- Exercise
Please restate the data word for word.

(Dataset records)
..........

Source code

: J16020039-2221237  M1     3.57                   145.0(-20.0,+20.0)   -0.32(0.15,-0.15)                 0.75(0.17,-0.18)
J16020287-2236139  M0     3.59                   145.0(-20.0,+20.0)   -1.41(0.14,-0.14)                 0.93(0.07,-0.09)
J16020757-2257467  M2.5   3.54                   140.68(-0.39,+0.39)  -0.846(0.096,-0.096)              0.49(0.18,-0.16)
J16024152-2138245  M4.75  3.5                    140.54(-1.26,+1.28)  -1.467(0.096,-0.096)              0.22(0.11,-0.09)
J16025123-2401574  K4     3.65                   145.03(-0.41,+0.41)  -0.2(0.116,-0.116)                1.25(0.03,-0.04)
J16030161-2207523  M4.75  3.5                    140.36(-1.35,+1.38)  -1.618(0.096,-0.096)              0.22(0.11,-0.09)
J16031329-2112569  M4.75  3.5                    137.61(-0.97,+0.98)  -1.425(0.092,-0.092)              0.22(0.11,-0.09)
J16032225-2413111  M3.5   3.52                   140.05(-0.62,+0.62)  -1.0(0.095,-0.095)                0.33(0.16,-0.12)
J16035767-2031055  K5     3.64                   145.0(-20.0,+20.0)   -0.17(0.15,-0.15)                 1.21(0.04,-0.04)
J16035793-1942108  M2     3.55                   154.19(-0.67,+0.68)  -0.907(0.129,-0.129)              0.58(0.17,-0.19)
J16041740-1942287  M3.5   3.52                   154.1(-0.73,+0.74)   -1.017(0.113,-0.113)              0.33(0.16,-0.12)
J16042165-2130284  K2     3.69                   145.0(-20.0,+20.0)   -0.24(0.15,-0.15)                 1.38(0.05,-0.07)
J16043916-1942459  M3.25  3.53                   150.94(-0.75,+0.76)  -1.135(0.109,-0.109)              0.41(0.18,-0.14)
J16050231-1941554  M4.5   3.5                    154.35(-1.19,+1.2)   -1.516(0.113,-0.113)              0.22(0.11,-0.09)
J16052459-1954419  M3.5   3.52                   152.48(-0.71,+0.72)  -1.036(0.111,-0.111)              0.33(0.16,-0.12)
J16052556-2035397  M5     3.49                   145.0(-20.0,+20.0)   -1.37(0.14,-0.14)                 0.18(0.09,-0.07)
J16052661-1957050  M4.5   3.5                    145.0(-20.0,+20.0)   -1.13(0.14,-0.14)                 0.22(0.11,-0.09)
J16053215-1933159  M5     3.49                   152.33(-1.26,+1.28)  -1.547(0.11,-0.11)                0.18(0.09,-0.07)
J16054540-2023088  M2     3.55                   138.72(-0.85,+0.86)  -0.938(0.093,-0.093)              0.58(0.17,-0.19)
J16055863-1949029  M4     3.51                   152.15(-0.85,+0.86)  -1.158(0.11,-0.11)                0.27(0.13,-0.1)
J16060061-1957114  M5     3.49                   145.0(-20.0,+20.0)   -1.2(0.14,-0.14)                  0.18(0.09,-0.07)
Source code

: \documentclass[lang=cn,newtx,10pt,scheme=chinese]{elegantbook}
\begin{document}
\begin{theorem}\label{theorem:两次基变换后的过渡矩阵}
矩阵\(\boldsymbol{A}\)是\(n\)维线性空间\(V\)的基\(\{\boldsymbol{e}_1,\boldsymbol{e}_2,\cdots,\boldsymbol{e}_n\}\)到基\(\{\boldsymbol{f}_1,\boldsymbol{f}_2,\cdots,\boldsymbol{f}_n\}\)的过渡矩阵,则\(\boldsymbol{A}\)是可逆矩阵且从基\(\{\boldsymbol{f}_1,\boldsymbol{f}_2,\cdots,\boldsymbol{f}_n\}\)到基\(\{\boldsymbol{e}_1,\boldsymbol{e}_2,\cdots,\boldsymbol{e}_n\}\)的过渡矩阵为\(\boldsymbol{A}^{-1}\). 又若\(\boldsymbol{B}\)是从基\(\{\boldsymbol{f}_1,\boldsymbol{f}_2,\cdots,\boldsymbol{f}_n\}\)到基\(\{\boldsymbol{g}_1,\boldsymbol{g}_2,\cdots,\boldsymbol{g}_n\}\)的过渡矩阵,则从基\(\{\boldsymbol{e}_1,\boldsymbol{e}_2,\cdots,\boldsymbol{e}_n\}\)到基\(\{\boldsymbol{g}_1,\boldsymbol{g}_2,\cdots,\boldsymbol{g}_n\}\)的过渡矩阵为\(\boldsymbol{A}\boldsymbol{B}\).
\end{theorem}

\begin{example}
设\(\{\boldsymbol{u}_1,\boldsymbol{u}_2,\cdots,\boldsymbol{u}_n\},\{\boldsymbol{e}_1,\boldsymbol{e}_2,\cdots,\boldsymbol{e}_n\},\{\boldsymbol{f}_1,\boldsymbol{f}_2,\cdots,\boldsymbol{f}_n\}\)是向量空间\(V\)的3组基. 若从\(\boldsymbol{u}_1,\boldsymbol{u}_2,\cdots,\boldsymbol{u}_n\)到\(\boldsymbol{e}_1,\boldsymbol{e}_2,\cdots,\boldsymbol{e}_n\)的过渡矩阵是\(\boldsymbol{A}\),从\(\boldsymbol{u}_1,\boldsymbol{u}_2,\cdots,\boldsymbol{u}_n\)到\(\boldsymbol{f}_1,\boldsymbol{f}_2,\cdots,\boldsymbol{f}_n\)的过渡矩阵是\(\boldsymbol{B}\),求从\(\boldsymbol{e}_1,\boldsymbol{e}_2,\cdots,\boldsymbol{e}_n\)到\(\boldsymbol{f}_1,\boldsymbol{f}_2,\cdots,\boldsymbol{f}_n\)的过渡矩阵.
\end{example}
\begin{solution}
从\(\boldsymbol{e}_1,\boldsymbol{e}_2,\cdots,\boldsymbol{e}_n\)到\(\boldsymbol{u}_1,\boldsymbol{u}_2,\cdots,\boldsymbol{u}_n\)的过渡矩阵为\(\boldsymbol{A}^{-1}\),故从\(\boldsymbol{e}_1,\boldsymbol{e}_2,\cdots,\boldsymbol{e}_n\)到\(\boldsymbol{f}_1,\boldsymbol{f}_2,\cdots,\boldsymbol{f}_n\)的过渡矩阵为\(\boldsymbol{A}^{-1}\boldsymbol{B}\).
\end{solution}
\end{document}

..........

- Response for this exercise
Source code

: J16020039-2221237  M1     3.57                   145.0(-20.0,+20.0)   -0.32(0.15,-0.15)                 0.75(0.17,-0.18)
J16020287-2236139  M0     3.59                   145.0(-20.0,+20.0)   -1.41(0.14,-0.14)                 0.93(0.07,-0.09)
J16020757-2257467  M2.5   3.54                   140.68(-0.39,+0.39)  -0.846(0.096,-0.096)              0.49(0.18,-0.16)
J16024152-2138245  M4.75  3.5                    140.54(-1.26,+1.28)  -1.467(0.096,-0.096)              0.22(0.11,-0.09)
J16025123-2401574  K4     3.65                   145.03(-0.41,+0.41)  -0.2(0.116,-0.116)                1.25(0.03,-0.04)
J16030161-2207523  M4.75  3.5                    140.36(-1.35,+1.38)  -1.618(0.096,-0.096)              0.22(0.11,-0.09)
J16031329-2112569  M4.75  3.5                    137.61(-0.97,+0.98)  -1.425(0.092,-0.092)              0.22(0.11,-0.09)
J16032225-2413111  M3.5   3.52                   140.05(-0.62,+0.62)  -1.0(0.095,-0.095)                0.33(0.16,-0.12)
J16035767-2031055  K5     3.64                   145.0(-20.0,+20.0)   -0.17(0.15,-0.15)                 1.21(0.04,-0.04)
J16035793-1942108  M2     3.55                   154.19(-0.67,+0.68)  -0.907(0.129,-0.129)              0.58(0.17,-0.19)
J16041740-1942287  M3.5   3.52                   154.1(-0.73,+0.74)   -1.017(0.113,-0.113)              0.33(0.16,-0.12)
J16042165-2130284  K2     3.69                   145.0(-20.0,+20.0)   -0.24(0.15,-0.15)                 1.38(0.05,-0.07)
J16043916-1942459  M3.25  3.53                   150.94(-0.75,+0.76)  -1.135(0.109,-0.109)              0.41(0.18,-0.14)
J16050231-1941554  M4.5   3.5                    154.35(-1.19,+1.2)   -1.516(0.113,-0.113)              0.22(0.11,-0.09)
J16052459-1954419  M3.5   3.52                   152.48(-0.71,+0.72)  -1.036(0.111,-0.111)              0.33(0.16,-0.12)
J16052556-2035397  M5     3.49                   145.0(-20.0,+20.0)   -1.37(0.14,-0.14)                 0.18(0.09,-0.07)
J16052661-1957050  M4.5   3.5                    145.0(-20.0,+20.0)   -1.13(0.14,-0.14)                 0.22(0.11,-0.09)
J16053215-1933159  M5     3.49                   152.33(-1.26,+1.28)  -1.547(0.11,-0.11)                0.18(0.09,-0.07)
J16054540-2023088  M2     3.55                   138.72(-0.85,+0.86)  -0.938(0.093,-0.093)              0.58(0.17,-0.19)
J16055863-1949029  M4     3.51                   152.15(-0.85,+0.86)  -1.158(0.11,-0.11)                0.27(0.13,-0.1)
J16060061-1957114  M5     3.49                   145.0(-20.0,+20.0)   -1.2(0.14,-0.14)                  0.18(0.09,-0.07)
Source code

: \documentclass[lang=cn,newtx,10pt,scheme=chinese]{elegantbook}
\begin{document}
\begin{theorem}\label{theorem:两次基变换后的过渡矩阵}
矩阵\(\boldsymbol{A}\)是\(n\)维线性空间\(V\)的基\(\{\boldsymbol{e}_1,\boldsymbol{e}_2,\cdots,\boldsymbol{e}_n\}\)到基\(\{\boldsymbol{f}_1,\boldsymbol{f}_2,\cdots,\boldsymbol{f}_n\}\)的过渡矩阵,则\(\boldsymbol{A}\)是可逆矩阵且从基\(\{\boldsymbol{f}_1,\boldsymbol{f}_2,\cdots,\boldsymbol{f}_n\}\)到基\(\{\boldsymbol{e}_1,\boldsymbol{e}_2,\cdots,\boldsymbol{e}_n\}\)的过渡矩阵为\(\boldsymbol{A}^{-1}\). 又若\(\boldsymbol{B}\)是从基\(\{\boldsymbol{f}_1,\boldsymbol{f}_2,\cdots,\boldsymbol{f}_n\}\)到基\(\{\boldsymbol{g}_1,\boldsymbol{g}_2,\cdots,\boldsymbol{g}_n\}\)的过渡矩阵,则从基\(\{\boldsymbol{e}_1,\boldsymbol{e}_2,\cdots,\boldsymbol{e}_n\}\)到基\(\{\boldsymbol{g}_1,\boldsymbol{g}_2,\cdots,\boldsymbol{g}_n\}\)的过渡矩阵为\(\boldsymbol{A}\boldsymbol{B}\).
\end{theorem}

\begin{example}
设\(\{\boldsymbol{u}_1,\boldsymbol{u}_2,\cdots,\boldsymbol{u}_n\},\{\boldsymbol{e}_1,\boldsymbol{e}_2,\cdots,\boldsymbol{e}_n\},\{\boldsymbol{f}_1,\boldsymbol{f}_2,\cdots,\boldsymbol{f}_n\}\)是向量空间\(V\)的3组基. 若从\(\boldsymbol{u}_1,\boldsymbol{u}_2,\cdots,\boldsymbol{u}_n\)到\(\boldsymbol{e}_1,\boldsymbol{e}_2,\cdots,\boldsymbol{e}_n\)的过渡矩阵是\(\boldsymbol{A}\),从\(\boldsymbol{u}_1,\boldsymbol{u}_2,\cdots,\boldsymbol{u}_n\)到\(\boldsymbol{f}_1,\boldsymbol{f}_2,\cdots,\boldsymbol{f}_n\)的过渡矩阵是\(\boldsymbol{B}\),求从\(\boldsymbol{e}_1,\boldsymbol{e}_2,\cdots,\boldsymbol{e}_n\)到\(\boldsymbol{f}_1,\boldsymbol{f}_2,\cdots,\boldsymbol{f}_n\)的过渡矩阵.
\end{example}
\begin{solution}
从\(\boldsymbol{e}_1,\boldsymbol{e}_2,\cdots,\boldsymbol{e}_n\)到\(\boldsymbol{u}_1,\boldsymbol{u}_2,\cdots,\boldsymbol{u}_n\)的过渡矩阵为\(\boldsymbol{A}^{-1}\),故从\(\boldsymbol{e}_1,\boldsymbol{e}_2,\cdots,\boldsymbol{e}_n\)到\(\boldsymbol{f}_1,\boldsymbol{f}_2,\cdots,\boldsymbol{f}_n\)的过渡矩阵为\(\boldsymbol{A}^{-1}\boldsymbol{B}\).
\end{solution}
\end{document}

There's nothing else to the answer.